# [Assignment]
Scan the material that follows. Copy every line containing the word "documentclass".
--------
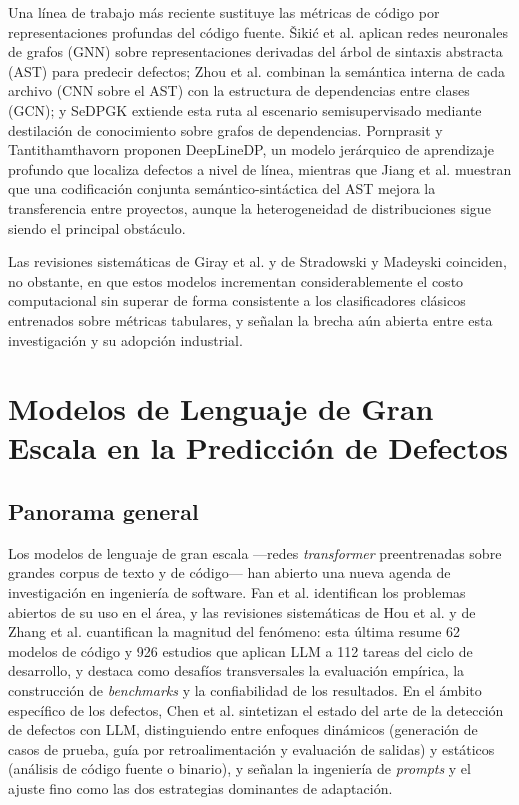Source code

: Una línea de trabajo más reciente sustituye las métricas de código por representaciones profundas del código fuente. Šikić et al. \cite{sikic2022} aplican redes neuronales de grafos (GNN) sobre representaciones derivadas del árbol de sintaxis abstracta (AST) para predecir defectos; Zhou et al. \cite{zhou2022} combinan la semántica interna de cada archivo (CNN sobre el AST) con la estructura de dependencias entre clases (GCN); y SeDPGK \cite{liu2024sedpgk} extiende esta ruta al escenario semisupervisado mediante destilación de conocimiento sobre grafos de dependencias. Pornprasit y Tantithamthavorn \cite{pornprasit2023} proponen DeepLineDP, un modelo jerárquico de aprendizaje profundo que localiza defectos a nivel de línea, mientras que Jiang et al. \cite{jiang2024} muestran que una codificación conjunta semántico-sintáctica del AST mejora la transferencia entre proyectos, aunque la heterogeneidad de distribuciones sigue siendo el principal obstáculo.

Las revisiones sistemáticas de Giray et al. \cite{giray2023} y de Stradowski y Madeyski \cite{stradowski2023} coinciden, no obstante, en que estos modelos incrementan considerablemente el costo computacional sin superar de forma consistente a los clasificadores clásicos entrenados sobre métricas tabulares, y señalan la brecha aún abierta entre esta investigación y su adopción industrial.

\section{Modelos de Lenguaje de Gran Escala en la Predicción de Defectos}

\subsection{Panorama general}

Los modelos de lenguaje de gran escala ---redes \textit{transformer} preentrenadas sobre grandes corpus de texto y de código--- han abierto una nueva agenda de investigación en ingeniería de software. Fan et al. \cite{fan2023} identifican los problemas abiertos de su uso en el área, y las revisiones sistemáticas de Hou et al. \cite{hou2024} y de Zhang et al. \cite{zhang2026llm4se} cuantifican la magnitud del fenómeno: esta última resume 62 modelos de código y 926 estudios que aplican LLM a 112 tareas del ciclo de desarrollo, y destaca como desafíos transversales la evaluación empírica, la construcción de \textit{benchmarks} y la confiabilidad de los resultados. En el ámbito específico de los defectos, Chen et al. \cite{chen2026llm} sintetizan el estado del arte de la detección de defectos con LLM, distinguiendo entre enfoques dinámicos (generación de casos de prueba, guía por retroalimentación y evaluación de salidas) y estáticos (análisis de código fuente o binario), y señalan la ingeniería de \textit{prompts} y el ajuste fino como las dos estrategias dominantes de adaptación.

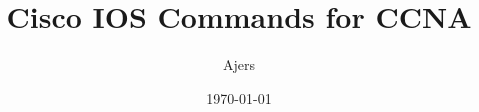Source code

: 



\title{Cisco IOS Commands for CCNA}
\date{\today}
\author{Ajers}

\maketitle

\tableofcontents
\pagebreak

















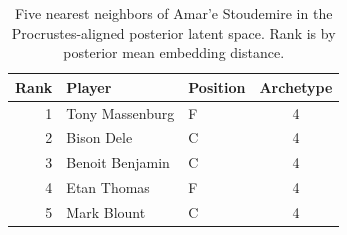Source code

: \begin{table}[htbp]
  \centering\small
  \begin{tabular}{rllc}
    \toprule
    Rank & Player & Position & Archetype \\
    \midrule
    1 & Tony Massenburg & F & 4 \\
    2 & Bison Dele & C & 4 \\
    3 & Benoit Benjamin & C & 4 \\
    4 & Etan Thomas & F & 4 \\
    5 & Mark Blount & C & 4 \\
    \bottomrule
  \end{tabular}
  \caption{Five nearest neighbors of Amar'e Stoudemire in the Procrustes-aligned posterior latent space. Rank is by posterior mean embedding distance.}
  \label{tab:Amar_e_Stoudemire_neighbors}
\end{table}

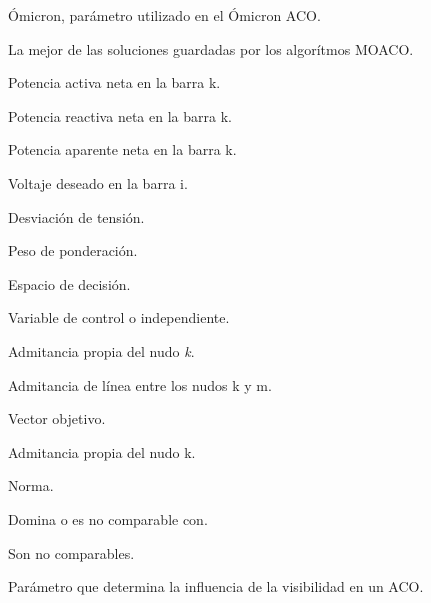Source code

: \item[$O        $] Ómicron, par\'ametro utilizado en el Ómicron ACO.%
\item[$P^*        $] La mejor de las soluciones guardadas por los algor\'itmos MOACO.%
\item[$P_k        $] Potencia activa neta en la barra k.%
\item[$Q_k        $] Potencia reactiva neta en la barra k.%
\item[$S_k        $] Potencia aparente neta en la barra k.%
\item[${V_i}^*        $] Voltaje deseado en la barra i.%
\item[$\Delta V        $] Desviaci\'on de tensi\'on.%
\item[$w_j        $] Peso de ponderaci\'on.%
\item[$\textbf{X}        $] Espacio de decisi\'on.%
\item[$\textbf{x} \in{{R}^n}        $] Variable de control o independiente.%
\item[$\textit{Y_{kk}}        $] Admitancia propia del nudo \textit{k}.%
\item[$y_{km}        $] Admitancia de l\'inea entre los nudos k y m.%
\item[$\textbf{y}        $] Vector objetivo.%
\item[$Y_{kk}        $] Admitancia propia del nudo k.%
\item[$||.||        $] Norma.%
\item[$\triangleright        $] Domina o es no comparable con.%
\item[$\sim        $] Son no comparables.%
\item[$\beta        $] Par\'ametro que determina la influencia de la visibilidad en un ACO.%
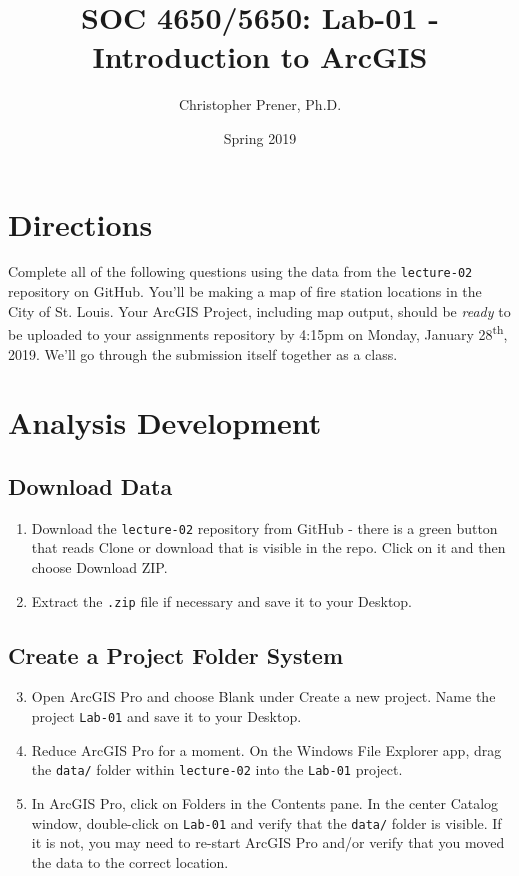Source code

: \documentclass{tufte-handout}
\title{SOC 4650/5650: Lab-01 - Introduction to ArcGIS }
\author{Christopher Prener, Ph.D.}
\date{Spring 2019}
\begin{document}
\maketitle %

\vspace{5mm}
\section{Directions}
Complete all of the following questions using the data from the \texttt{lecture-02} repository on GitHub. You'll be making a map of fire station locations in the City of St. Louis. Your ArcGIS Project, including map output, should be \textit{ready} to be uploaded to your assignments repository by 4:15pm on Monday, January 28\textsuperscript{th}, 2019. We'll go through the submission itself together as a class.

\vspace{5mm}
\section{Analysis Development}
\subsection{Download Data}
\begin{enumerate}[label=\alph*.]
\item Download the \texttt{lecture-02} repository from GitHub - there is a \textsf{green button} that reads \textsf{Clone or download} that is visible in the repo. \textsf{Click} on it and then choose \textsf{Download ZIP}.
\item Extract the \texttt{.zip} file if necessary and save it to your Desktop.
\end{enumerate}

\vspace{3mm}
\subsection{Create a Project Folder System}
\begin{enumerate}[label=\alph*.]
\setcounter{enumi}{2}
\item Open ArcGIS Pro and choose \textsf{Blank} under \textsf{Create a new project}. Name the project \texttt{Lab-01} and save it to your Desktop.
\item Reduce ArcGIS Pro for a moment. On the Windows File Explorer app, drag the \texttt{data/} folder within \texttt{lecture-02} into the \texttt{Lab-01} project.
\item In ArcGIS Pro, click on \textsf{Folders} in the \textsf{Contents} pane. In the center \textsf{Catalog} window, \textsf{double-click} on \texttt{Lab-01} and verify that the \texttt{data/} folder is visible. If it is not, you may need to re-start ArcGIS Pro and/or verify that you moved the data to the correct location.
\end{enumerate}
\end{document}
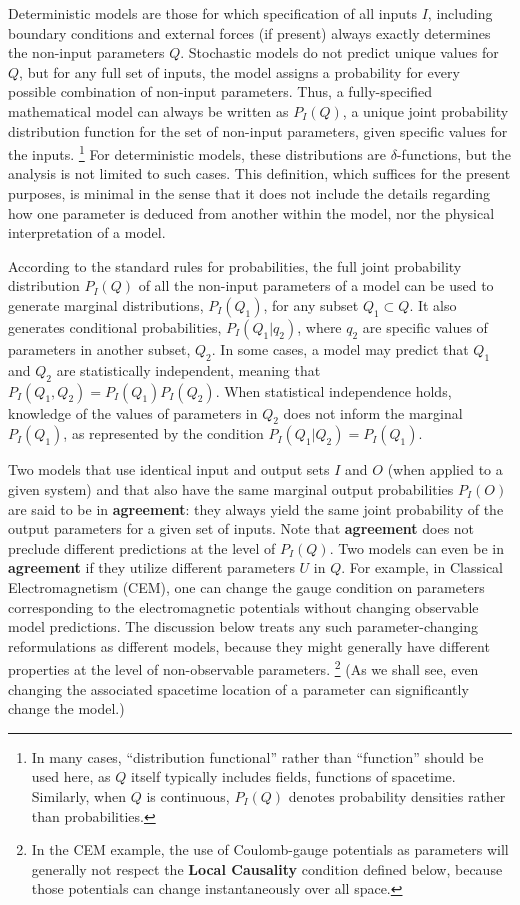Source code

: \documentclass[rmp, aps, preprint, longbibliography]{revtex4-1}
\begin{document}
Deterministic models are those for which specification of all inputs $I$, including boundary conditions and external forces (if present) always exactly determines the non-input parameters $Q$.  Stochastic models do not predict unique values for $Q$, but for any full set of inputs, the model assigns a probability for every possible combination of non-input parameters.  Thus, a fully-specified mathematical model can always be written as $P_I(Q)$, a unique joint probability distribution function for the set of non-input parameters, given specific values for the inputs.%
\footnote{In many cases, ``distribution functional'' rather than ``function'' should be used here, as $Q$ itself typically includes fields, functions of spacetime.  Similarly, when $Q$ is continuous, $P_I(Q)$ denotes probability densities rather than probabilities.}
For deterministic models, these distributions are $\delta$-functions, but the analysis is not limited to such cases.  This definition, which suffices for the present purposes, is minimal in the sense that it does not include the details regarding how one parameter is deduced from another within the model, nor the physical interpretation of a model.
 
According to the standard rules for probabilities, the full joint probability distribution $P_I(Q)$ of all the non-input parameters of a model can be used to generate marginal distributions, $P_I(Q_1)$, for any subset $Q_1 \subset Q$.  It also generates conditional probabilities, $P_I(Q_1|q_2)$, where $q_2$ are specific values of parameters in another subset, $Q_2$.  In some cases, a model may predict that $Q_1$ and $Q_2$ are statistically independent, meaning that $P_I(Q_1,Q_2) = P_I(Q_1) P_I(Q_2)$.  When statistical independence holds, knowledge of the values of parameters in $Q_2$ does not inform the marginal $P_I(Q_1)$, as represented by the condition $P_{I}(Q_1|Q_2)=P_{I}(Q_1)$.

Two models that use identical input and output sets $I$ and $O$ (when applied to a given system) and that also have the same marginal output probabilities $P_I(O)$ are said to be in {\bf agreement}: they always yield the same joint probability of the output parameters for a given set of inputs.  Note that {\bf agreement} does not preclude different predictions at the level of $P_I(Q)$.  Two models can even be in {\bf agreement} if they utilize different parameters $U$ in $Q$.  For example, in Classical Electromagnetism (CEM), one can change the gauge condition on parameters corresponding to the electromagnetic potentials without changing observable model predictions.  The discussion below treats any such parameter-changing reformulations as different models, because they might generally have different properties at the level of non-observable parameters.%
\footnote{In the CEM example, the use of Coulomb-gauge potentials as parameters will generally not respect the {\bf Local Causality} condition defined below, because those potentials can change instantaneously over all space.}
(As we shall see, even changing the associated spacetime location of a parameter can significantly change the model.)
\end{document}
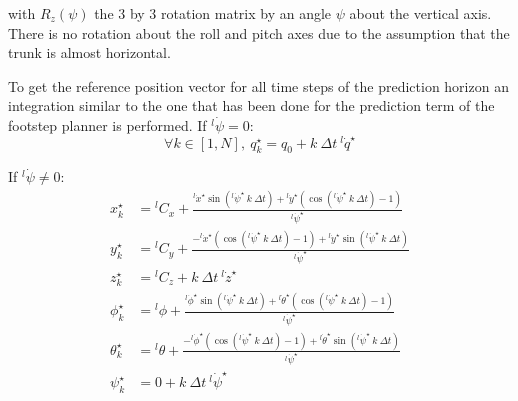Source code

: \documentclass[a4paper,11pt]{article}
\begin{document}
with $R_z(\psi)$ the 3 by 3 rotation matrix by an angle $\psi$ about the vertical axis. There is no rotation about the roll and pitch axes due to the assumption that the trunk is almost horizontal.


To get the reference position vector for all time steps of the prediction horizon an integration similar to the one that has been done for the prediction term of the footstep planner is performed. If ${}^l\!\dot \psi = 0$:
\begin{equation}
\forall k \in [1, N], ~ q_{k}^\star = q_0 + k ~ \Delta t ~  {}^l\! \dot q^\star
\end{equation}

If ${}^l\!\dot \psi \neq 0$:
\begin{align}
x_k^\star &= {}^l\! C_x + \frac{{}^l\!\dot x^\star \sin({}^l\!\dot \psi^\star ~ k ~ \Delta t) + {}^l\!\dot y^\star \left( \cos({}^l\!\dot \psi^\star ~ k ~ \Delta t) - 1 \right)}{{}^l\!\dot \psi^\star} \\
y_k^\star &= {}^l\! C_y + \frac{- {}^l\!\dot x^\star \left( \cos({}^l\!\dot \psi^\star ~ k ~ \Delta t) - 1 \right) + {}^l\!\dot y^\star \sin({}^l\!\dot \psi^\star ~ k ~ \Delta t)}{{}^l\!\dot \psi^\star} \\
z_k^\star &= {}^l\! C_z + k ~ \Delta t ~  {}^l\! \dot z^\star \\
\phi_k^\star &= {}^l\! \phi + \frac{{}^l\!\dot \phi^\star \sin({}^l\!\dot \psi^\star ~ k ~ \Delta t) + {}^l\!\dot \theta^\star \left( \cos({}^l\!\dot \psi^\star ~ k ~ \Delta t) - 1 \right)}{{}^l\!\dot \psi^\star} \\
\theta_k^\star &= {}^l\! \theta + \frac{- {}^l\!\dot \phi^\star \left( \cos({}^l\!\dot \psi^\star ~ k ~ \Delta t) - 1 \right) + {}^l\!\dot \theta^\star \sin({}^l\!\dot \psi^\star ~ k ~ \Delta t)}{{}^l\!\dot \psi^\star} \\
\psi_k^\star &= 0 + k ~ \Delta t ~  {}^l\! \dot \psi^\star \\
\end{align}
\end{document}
--------
# [Solution to this task]
: \documentclass{tufte-handout}
: \documentclass[rmp, aps, preprint, longbibliography]{revtex4-1}
: \documentclass[a4paper,11pt]{article}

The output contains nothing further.